● Activity:
Reproduce the entries in full. Exclude all images from the copy.

------------------------------------------------------------

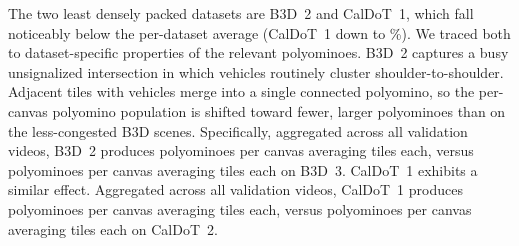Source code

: The two least densely packed datasets are B3D~2 and CalDoT~1,
which fall noticeably below the per-dataset average
(CalDoT~1 down to \packingEfficacyWorstValue{}\%).
We traced both to dataset-specific properties of the relevant polyominoes.
B3D~2 captures a busy unsignalized intersection in which vehicles routinely cluster
shoulder-to-shoulder.
Adjacent tiles with vehicles merge into a single connected polyomino,
so the per-canvas polyomino population is shifted toward fewer,
larger polyominoes than on the less-congested B3D scenes.
Specifically, aggregated across all validation videos,
B3D~2 produces \packingEfficacyBThreeDTwoPolyPerCanvas{} polyominoes per canvas
averaging \packingEfficacyBThreeDTwoPolyMeanTiles{} tiles each,
versus \packingEfficacyBThreeDThreePolyPerCanvas{} polyominoes per canvas
averaging \packingEfficacyBThreeDThreePolyMeanTiles{} tiles each on B3D~3.
CalDoT~1 exhibits a similar effect.
Aggregated across all validation videos,
CalDoT~1 produces \packingEfficacyCalDoTOnePolyPerCanvas{} polyominoes per canvas
averaging \packingEfficacyCalDoTOnePolyMeanTiles{} tiles each,
versus \packingEfficacyCalDoTTwoPolyPerCanvas{} polyominoes per canvas
averaging \packingEfficacyCalDoTTwoPolyMeanTiles{} tiles each on CalDoT~2.


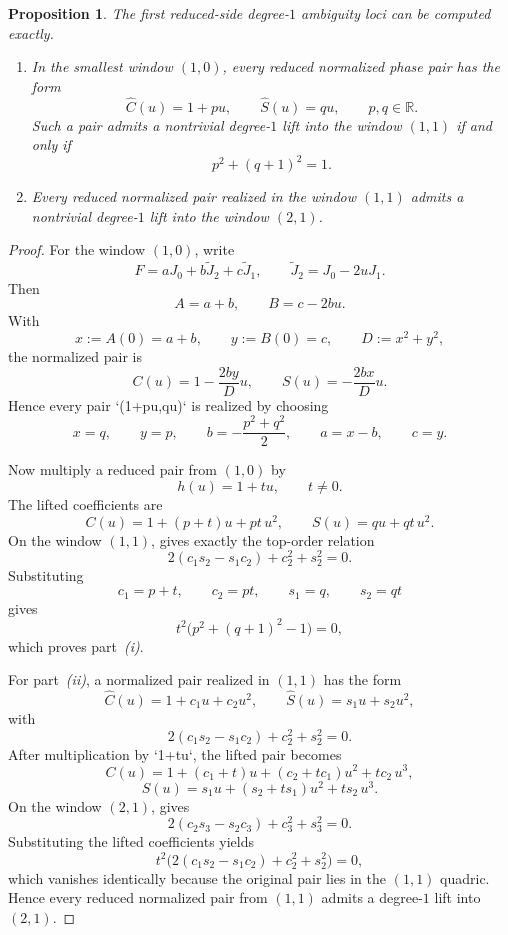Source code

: \documentclass[11pt,reqno]{amsart}
\newtheorem{proposition}[theorem]{Proposition}
\theoremstyle{definition}
\newcommand{\R}{\mathbb{R}}
\begin{document}
\begin{proposition}\label{prop:small-window-incidence}
The first reduced-side degree-$1$ ambiguity loci can be computed exactly.
\begin{enumerate}[label=\emph{(\roman*)}]
\item In the smallest window $(1,0)$, every reduced normalized phase pair has the form
\[
\widehat C(u)=1+pu,
\qquad
\widehat S(u)=qu,
\qquad
p,q\in\R.
\]
Such a pair admits a nontrivial degree-$1$ lift into the window $(1,1)$ if and only if
\[
p^2+(q+1)^2=1.
\]
\item Every reduced normalized pair realized in the window $(1,1)$ admits a nontrivial
degree-$1$ lift into the window $(2,1)$.
\end{enumerate}
\end{proposition}

\begin{proof}
For the window $(1,0)$, write
\[
F=aJ_0+b\widetilde J_2+c\widetilde J_1,
\qquad
\widetilde J_2=J_0-2uJ_1.
\]
Then
\[
A=a+b,
\qquad
B=c-2bu.
\]
With
\[
x:=A(0)=a+b,
\qquad
y:=B(0)=c,
\qquad
D:=x^2+y^2,
\]
the normalized pair is
\[
C(u)=1-\frac{2by}{D}u,
\qquad
S(u)=-\frac{2bx}{D}u.
\]
Hence every pair `(1+pu,qu)` is realized by choosing
\[
x=q,\qquad y=p,\qquad b=-\frac{p^2+q^2}{2},\qquad a=x-b,\qquad c=y.
\]

Now multiply a reduced pair from $(1,0)$ by
\[
h(u)=1+tu,
\qquad
t\neq 0.
\]
The lifted coefficients are
\[
C(u)=1+(p+t)u+pt\,u^2,
\qquad
S(u)=qu+qt\,u^2.
\]
On the window $(1,1)$,  gives exactly the top-order relation
\[
2(c_1s_2-s_1c_2)+c_2^2+s_2^2=0.
\]
Substituting
\[
c_1=p+t,\qquad c_2=pt,\qquad s_1=q,\qquad s_2=qt
\]
gives
\[
t^2\bigl(p^2+(q+1)^2-1\bigr)=0,
\]
which proves part~\emph{(i)}.

For part~\emph{(ii)}, a normalized pair realized in $(1,1)$ has the form
\[
\widehat C(u)=1+c_1u+c_2u^2,
\qquad
\widehat S(u)=s_1u+s_2u^2,
\]
with
\[
2(c_1s_2-s_1c_2)+c_2^2+s_2^2=0.
\]
After multiplication by `1+tu`, the lifted pair becomes
\[
C(u)=1+(c_1+t)u+(c_2+tc_1)u^2+tc_2\,u^3,
\]
\[
S(u)=s_1u+(s_2+ts_1)u^2+ts_2\,u^3.
\]
On the window $(2,1)$,  gives
\[
2(c_2s_3-s_2c_3)+c_3^2+s_3^2=0.
\]
Substituting the lifted coefficients yields
\[
t^2\bigl(2(c_1s_2-s_1c_2)+c_2^2+s_2^2\bigr)=0,
\]
which vanishes identically because the original pair lies in the $(1,1)$ quadric. Hence every
reduced normalized pair from $(1,1)$ admits a degree-$1$ lift into $(2,1)$.
\end{proof}
\end{document}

------------------------------------------------------------

● Answer for this exercise:
Source code

: The two least densely packed datasets are B3D~2 and CalDoT~1,
which fall noticeably below the per-dataset average
(CalDoT~1 down to \packingEfficacyWorstValue{}\%).
We traced both to dataset-specific properties of the relevant polyominoes.
B3D~2 captures a busy unsignalized intersection in which vehicles routinely cluster
shoulder-to-shoulder.
Adjacent tiles with vehicles merge into a single connected polyomino,
so the per-canvas polyomino population is shifted toward fewer,
larger polyominoes than on the less-congested B3D scenes.
Specifically, aggregated across all validation videos,
B3D~2 produces \packingEfficacyBThreeDTwoPolyPerCanvas{} polyominoes per canvas
averaging \packingEfficacyBThreeDTwoPolyMeanTiles{} tiles each,
versus \packingEfficacyBThreeDThreePolyPerCanvas{} polyominoes per canvas
averaging \packingEfficacyBThreeDThreePolyMeanTiles{} tiles each on B3D~3.
CalDoT~1 exhibits a similar effect.
Aggregated across all validation videos,
CalDoT~1 produces \packingEfficacyCalDoTOnePolyPerCanvas{} polyominoes per canvas
averaging \packingEfficacyCalDoTOnePolyMeanTiles{} tiles each,
versus \packingEfficacyCalDoTTwoPolyPerCanvas{} polyominoes per canvas
averaging \packingEfficacyCalDoTTwoPolyMeanTiles{} tiles each on CalDoT~2.


Source code

: \documentclass[11pt,reqno]{amsart}
\newtheorem{proposition}[theorem]{Proposition}
\theoremstyle{definition}
\newcommand{\R}{\mathbb{R}}
\begin{document}
\begin{proposition}\label{prop:small-window-incidence}
The first reduced-side degree-$1$ ambiguity loci can be computed exactly.
\begin{enumerate}[label=\emph{(\roman*)}]
\item In the smallest window $(1,0)$, every reduced normalized phase pair has the form
\[
\widehat C(u)=1+pu,
\qquad
\widehat S(u)=qu,
\qquad
p,q\in\R.
\]
Such a pair admits a nontrivial degree-$1$ lift into the window $(1,1)$ if and only if
\[
p^2+(q+1)^2=1.
\]
\item Every reduced normalized pair realized in the window $(1,1)$ admits a nontrivial
degree-$1$ lift into the window $(2,1)$.
\end{enumerate}
\end{proposition}

\begin{proof}
For the window $(1,0)$, write
\[
F=aJ_0+b\widetilde J_2+c\widetilde J_1,
\qquad
\widetilde J_2=J_0-2uJ_1.
\]
Then
\[
A=a+b,
\qquad
B=c-2bu.
\]
With
\[
x:=A(0)=a+b,
\qquad
y:=B(0)=c,
\qquad
D:=x^2+y^2,
\]
the normalized pair is
\[
C(u)=1-\frac{2by}{D}u,
\qquad
S(u)=-\frac{2bx}{D}u.
\]
Hence every pair `(1+pu,qu)` is realized by choosing
\[
x=q,\qquad y=p,\qquad b=-\frac{p^2+q^2}{2},\qquad a=x-b,\qquad c=y.
\]

Now multiply a reduced pair from $(1,0)$ by
\[
h(u)=1+tu,
\qquad
t\neq 0.
\]
The lifted coefficients are
\[
C(u)=1+(p+t)u+pt\,u^2,
\qquad
S(u)=qu+qt\,u^2.
\]
On the window $(1,1)$,  gives exactly the top-order relation
\[
2(c_1s_2-s_1c_2)+c_2^2+s_2^2=0.
\]
Substituting
\[
c_1=p+t,\qquad c_2=pt,\qquad s_1=q,\qquad s_2=qt
\]
gives
\[
t^2\bigl(p^2+(q+1)^2-1\bigr)=0,
\]
which proves part~\emph{(i)}.

For part~\emph{(ii)}, a normalized pair realized in $(1,1)$ has the form
\[
\widehat C(u)=1+c_1u+c_2u^2,
\qquad
\widehat S(u)=s_1u+s_2u^2,
\]
with
\[
2(c_1s_2-s_1c_2)+c_2^2+s_2^2=0.
\]
After multiplication by `1+tu`, the lifted pair becomes
\[
C(u)=1+(c_1+t)u+(c_2+tc_1)u^2+tc_2\,u^3,
\]
\[
S(u)=s_1u+(s_2+ts_1)u^2+ts_2\,u^3.
\]
On the window $(2,1)$,  gives
\[
2(c_2s_3-s_2c_3)+c_3^2+s_3^2=0.
\]
Substituting the lifted coefficients yields
\[
t^2\bigl(2(c_1s_2-s_1c_2)+c_2^2+s_2^2\bigr)=0,
\]
which vanishes identically because the original pair lies in the $(1,1)$ quadric. Hence every
reduced normalized pair from $(1,1)$ admits a degree-$1$ lift into $(2,1)$.
\end{proof}
\end{document}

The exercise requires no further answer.